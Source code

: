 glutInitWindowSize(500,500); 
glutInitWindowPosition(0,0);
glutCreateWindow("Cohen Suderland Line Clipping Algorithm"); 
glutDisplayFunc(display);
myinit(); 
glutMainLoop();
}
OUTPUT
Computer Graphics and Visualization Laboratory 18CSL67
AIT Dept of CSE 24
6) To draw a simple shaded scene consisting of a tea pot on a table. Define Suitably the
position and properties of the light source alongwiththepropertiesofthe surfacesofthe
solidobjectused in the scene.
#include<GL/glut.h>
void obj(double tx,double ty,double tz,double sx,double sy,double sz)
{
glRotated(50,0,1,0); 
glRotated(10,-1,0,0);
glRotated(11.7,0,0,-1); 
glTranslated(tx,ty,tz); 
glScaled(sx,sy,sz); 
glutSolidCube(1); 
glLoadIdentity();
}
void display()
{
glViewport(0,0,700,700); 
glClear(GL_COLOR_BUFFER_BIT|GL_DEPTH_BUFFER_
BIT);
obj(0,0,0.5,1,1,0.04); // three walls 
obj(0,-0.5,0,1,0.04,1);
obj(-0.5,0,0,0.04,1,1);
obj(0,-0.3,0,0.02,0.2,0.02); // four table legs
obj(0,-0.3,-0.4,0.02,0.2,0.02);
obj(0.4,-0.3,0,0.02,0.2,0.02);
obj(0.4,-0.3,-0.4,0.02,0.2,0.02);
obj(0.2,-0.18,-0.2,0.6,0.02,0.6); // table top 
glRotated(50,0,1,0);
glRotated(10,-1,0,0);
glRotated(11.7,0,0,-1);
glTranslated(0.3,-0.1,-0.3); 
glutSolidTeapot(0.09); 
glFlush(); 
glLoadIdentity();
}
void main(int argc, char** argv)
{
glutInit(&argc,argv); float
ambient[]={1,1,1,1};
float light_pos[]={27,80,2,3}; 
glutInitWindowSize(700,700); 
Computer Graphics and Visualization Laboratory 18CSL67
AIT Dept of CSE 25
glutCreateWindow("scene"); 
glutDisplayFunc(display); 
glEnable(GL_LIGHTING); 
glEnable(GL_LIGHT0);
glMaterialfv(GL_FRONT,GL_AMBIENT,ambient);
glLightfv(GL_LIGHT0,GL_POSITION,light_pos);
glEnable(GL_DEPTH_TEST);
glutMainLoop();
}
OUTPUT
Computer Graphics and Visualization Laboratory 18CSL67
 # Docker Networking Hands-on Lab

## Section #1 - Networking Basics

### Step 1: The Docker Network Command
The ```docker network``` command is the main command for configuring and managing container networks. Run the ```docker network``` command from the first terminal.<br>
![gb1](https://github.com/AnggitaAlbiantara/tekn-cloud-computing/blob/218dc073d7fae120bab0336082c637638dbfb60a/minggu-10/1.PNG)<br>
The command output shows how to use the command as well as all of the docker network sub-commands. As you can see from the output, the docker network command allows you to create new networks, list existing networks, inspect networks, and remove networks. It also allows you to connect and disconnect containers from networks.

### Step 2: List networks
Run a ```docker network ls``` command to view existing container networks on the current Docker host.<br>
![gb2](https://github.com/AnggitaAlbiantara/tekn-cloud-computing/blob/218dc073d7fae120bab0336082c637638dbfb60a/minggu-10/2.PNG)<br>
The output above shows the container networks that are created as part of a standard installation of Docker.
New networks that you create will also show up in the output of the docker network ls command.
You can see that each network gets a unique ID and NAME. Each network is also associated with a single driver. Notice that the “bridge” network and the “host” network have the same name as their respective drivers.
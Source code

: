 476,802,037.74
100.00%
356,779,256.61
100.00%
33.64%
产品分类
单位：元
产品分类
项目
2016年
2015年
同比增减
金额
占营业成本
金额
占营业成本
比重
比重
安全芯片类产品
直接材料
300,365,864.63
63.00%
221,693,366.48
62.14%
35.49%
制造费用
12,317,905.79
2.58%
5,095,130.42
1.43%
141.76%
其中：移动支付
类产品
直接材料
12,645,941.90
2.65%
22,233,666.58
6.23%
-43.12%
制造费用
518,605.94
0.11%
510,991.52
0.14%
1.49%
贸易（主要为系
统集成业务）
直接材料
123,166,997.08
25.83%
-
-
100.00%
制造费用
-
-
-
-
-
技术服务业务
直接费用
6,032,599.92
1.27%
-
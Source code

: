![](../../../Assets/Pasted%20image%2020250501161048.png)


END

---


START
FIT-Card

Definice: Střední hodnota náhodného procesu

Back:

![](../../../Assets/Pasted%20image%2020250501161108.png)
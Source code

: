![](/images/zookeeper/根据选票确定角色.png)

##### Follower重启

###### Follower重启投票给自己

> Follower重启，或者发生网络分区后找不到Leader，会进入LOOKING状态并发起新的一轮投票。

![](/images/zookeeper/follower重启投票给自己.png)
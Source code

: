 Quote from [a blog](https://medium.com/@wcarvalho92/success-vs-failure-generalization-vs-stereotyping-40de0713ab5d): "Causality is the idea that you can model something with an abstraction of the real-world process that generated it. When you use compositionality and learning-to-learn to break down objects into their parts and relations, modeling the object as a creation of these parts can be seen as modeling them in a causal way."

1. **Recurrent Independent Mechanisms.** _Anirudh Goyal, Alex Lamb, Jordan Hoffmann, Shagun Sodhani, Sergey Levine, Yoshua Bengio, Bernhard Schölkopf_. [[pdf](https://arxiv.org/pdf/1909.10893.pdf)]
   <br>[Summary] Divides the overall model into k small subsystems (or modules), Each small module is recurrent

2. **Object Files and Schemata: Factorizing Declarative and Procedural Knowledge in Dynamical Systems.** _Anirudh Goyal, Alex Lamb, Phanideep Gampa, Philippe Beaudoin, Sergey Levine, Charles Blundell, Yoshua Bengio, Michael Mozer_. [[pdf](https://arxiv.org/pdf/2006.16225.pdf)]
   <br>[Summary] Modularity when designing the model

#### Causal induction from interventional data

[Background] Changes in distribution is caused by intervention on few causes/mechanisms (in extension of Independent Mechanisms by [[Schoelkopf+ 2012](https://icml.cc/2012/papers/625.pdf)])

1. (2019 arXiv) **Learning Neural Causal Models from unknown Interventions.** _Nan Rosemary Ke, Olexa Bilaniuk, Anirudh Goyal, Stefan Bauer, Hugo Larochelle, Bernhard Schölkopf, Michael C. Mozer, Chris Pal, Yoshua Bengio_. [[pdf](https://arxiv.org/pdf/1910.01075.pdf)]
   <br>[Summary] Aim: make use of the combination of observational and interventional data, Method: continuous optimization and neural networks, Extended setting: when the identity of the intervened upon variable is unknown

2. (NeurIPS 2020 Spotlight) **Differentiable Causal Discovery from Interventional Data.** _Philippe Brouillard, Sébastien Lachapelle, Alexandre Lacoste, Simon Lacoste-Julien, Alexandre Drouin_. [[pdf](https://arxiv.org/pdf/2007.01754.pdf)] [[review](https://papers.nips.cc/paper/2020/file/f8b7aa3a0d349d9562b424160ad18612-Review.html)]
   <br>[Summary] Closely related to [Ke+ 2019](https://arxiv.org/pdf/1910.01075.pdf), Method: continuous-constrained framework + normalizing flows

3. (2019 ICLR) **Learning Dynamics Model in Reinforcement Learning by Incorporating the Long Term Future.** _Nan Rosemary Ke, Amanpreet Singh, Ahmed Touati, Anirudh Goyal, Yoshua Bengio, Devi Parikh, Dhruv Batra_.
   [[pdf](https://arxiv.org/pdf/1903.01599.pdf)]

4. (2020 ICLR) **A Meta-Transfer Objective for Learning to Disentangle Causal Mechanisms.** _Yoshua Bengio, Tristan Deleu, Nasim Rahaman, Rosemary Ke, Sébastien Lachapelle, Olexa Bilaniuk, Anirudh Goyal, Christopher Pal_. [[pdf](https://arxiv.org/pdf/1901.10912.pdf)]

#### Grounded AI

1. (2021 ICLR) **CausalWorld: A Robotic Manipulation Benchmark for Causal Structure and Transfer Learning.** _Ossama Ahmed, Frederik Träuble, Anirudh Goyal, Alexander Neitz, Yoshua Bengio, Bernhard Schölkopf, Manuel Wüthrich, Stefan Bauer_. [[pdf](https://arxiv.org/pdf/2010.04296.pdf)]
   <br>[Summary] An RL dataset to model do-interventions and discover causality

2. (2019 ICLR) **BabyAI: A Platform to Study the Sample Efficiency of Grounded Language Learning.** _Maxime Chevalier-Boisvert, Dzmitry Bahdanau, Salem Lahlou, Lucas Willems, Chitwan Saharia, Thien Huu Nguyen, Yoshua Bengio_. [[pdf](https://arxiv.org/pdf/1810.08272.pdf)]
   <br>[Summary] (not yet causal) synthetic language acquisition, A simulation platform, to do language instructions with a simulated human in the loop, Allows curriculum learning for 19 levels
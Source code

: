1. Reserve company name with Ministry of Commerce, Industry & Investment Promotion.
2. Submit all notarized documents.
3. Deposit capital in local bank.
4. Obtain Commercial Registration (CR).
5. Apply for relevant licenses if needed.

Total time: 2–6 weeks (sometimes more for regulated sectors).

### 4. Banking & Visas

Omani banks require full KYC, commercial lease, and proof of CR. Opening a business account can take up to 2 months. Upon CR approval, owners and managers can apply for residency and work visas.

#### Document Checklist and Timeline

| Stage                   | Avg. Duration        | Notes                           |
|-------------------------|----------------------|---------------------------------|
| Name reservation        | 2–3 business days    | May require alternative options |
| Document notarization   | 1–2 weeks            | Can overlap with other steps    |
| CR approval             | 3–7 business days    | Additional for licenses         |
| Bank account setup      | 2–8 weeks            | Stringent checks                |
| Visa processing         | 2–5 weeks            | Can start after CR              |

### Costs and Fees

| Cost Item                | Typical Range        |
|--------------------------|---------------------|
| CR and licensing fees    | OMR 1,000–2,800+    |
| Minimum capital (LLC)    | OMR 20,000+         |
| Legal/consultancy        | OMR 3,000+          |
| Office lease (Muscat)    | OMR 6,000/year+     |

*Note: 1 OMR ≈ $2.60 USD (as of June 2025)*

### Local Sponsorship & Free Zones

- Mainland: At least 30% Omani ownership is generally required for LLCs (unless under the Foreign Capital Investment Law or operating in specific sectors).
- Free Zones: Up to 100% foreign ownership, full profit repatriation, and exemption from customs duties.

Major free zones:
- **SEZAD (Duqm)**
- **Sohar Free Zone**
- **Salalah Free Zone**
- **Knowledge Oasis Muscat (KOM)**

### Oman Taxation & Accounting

--- --- ---

- [What you have to do]
Begin with the first line of the records and finish with the line containing "glutSolidTeapot(0.09);". Reproduce those lines exactly, both ends included, and nothing else.

- [Expected answer]
Source code

: glutInitWindowSize(500,500); 
glutInitWindowPosition(0,0);
glutCreateWindow("Cohen Suderland Line Clipping Algorithm"); 
glutDisplayFunc(display);
myinit(); 
glutMainLoop();
}
OUTPUT
Computer Graphics and Visualization Laboratory 18CSL67
AIT Dept of CSE 24
6) To draw a simple shaded scene consisting of a tea pot on a table. Define Suitably the
position and properties of the light source alongwiththepropertiesofthe surfacesofthe
solidobjectused in the scene.
#include<GL/glut.h>
void obj(double tx,double ty,double tz,double sx,double sy,double sz)
{
glRotated(50,0,1,0); 
glRotated(10,-1,0,0);
glRotated(11.7,0,0,-1); 
glTranslated(tx,ty,tz); 
glScaled(sx,sy,sz); 
glutSolidCube(1); 
glLoadIdentity();
}
void display()
{
glViewport(0,0,700,700); 
glClear(GL_COLOR_BUFFER_BIT|GL_DEPTH_BUFFER_
BIT);
obj(0,0,0.5,1,1,0.04); // three walls 
obj(0,-0.5,0,1,0.04,1);
obj(-0.5,0,0,0.04,1,1);
obj(0,-0.3,0,0.02,0.2,0.02); // four table legs
obj(0,-0.3,-0.4,0.02,0.2,0.02);
obj(0.4,-0.3,0,0.02,0.2,0.02);
obj(0.4,-0.3,-0.4,0.02,0.2,0.02);
obj(0.2,-0.18,-0.2,0.6,0.02,0.6); // table top 
glRotated(50,0,1,0);
glRotated(10,-1,0,0);
glRotated(11.7,0,0,-1);
glTranslated(0.3,-0.1,-0.3); 
glutSolidTeapot(0.09); 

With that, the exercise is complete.